Open TieSKey opened 4 years ago

TieSKey commented 4 years ago

Sorry for posting a question as an issue but I try to avoid the SO gestapo :S

Afaik this library manages streaming through IAsyncEnumerable which is a C#8 feature I can't use. I'm locked in framework 4.7.2 language level 6 (or was it 7?) by Unity3D where the interface exists but can't be used as return of an async method and yield return is not valid either.

So as the title says, can I use IAsyncStreamReader/Writer? pretty much the way the not-code-first .net implementation uses them.

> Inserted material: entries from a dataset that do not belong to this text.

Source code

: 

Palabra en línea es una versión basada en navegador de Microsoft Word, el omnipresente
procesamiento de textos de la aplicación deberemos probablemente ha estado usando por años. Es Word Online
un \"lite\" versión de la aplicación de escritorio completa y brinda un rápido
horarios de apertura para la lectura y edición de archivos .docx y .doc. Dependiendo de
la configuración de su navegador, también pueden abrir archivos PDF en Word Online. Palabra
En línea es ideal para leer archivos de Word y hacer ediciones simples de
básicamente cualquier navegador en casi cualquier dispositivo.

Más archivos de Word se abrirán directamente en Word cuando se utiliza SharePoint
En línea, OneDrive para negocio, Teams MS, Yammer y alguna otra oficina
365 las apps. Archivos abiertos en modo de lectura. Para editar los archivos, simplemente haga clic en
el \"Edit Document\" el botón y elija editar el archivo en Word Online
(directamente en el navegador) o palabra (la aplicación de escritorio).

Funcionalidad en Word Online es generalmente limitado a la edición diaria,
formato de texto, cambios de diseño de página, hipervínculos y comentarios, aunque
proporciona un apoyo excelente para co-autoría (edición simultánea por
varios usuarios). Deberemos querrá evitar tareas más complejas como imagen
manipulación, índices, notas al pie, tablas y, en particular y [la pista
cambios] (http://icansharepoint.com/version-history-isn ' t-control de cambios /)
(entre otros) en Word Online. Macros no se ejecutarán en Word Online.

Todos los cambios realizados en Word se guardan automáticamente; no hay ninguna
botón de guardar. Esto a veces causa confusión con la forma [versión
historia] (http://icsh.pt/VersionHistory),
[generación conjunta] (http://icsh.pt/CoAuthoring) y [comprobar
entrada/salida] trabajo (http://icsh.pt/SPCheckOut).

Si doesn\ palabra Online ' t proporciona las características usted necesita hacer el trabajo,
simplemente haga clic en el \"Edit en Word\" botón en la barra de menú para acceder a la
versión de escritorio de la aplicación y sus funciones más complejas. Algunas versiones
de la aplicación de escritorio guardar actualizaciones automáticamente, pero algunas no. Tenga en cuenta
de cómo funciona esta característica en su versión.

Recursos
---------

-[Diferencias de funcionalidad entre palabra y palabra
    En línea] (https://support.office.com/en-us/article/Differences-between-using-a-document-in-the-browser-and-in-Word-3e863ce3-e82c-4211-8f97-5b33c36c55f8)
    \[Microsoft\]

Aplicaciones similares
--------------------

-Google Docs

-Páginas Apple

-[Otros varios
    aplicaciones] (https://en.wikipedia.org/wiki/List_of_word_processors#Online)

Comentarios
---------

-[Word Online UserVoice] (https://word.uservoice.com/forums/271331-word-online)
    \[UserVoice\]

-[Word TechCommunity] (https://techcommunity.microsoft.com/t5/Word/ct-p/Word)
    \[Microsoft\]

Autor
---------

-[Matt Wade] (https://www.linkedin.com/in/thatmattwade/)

I'm a new born to grpc so the only alternative I could manage is having the client await a call that the server will eventually respond when data is available. Upon getting a response the client then awaits another call. Kind of works but feels super hackish and probably inefficient.

Thx in advance.

mgravell commented 4 years ago

Right now: no. But it probably isn't much work to add this.

However, I wonder if it is actually necessary. System.Threading.Channels.Channel<T> can be used as an intermediary in a producer (there are helper methods in the library to expose this as an async-enumerable to pass in, and you'd push to the writer), and you should be able to manually unroll the consumer via GetAsyncEnumerator, in your current language version.

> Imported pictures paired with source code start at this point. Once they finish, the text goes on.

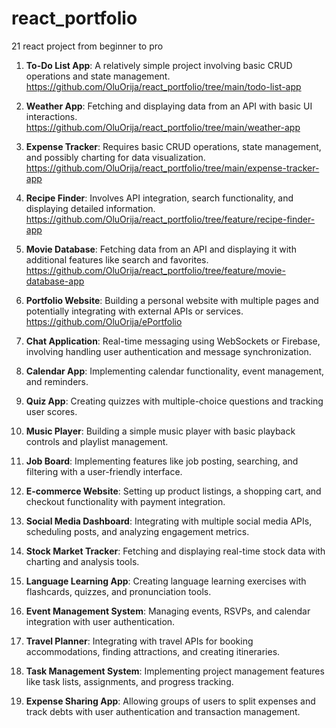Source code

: # react_portfolio
 21 react project from beginner to pro

1. **To-Do List App**: A relatively simple project involving basic CRUD operations and state management.
    https://github.com/OluOrija/react_portfolio/tree/main/todo-list-app

2. **Weather App**: Fetching and displaying data from an API with basic UI interactions.
    https://github.com/OluOrija/react_portfolio/tree/main/weather-app

3. **Expense Tracker**: Requires basic CRUD operations, state management, and possibly charting for data visualization.
    https://github.com/OluOrija/react_portfolio/tree/main/expense-tracker-app

4. **Recipe Finder**: Involves API integration, search functionality, and displaying detailed information.
    https://github.com/OluOrija/react_portfolio/tree/feature/recipe-finder-app

5. **Movie Database**: Fetching data from an API and displaying it with additional features like search and favorites.
    https://github.com/OluOrija/react_portfolio/tree/feature/movie-database-app

6. **Portfolio Website**: Building a personal website with multiple pages and potentially integrating with external APIs or services.
    https://github.com/OluOrija/ePortfolio

7. **Chat Application**: Real-time messaging using WebSockets or Firebase, involving handling user authentication and message synchronization.

8. **Calendar App**: Implementing calendar functionality, event management, and reminders.

9. **Quiz App**: Creating quizzes with multiple-choice questions and tracking user scores.

10. **Music Player**: Building a simple music player with basic playback controls and playlist management.

11. **Job Board**: Implementing features like job posting, searching, and filtering with a user-friendly interface.

12. **E-commerce Website**: Setting up product listings, a shopping cart, and checkout functionality with payment integration.

13. **Social Media Dashboard**: Integrating with multiple social media APIs, scheduling posts, and analyzing engagement metrics.

14. **Stock Market Tracker**: Fetching and displaying real-time stock data with charting and analysis tools.

15. **Language Learning App**: Creating language learning exercises with flashcards, quizzes, and pronunciation tools.

16. **Event Management System**: Managing events, RSVPs, and calendar integration with user authentication.

17. **Travel Planner**: Integrating with travel APIs for booking accommodations, finding attractions, and creating itineraries.

18. **Task Management System**: Implementing project management features like task lists, assignments, and progress tracking.

19. **Expense Sharing App**: Allowing groups of users to split expenses and track debts with user authentication and transaction management.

But: I'm not opposed to investigating if we can add more direct support - or even just a different API shape. For example, how about if instead of taking an async producer, we took something like a Func<CancellationToken, ValueTask<(bool, T)>> (if you see what I mean - essentially an async "try get next with cancellation" callback)

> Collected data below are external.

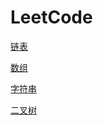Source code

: # LeetCode

[链表](链表.md ':include')

[数组](数组.md ':include')

[字符串](字符串.md ':include')

[二叉树](二叉树.md ':include')
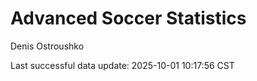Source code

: # Advanced Soccer Statistics
Denis Ostroushko

<!-- gfm -->

Last successful data update: 2025-10-01 10:17:56 CST

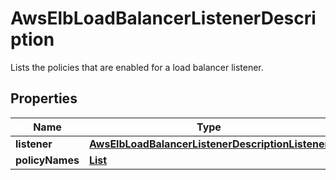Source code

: 

# AwsElbLoadBalancerListenerDescription

Lists the policies that are enabled for a load balancer listener.

## Properties

| Name | Type | Description | Notes |
|------------ | ------------- | ------------- | -------------|
|**listener** | [**AwsElbLoadBalancerListenerDescriptionListener**](AwsElbLoadBalancerListenerDescriptionListener.md) |  |  [optional] |
|**policyNames** | [**List**](List.md) |  |  [optional] |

TieSKey commented 4 years ago

Wow u are fast. I just came back to let u know the very latest alpha version of the Unity3D engine released... a week ago? introduces partial support for C#8 and the IAsyncEnumerable seems to be working! Since this "game" I'm making is just a 1-man-army project still ages from release, updating is not an issue. I'll take note of your suggestions in case any problem arises (since it is only partial support).

Thx again for your time!

jayrulez commented 4 years ago

Right now: no. But it probably isn't much work to add this.

However, I wonder if it is actually necessary. System.Threading.Channels.Channel<T> can be used as an intermediary in a producer (there are helper methods in the library to expose this as an async-enumerable to pass in, and you'd push to the writer), and you should be able to manually unroll the consumer via GetAsyncEnumerator, in your current language version.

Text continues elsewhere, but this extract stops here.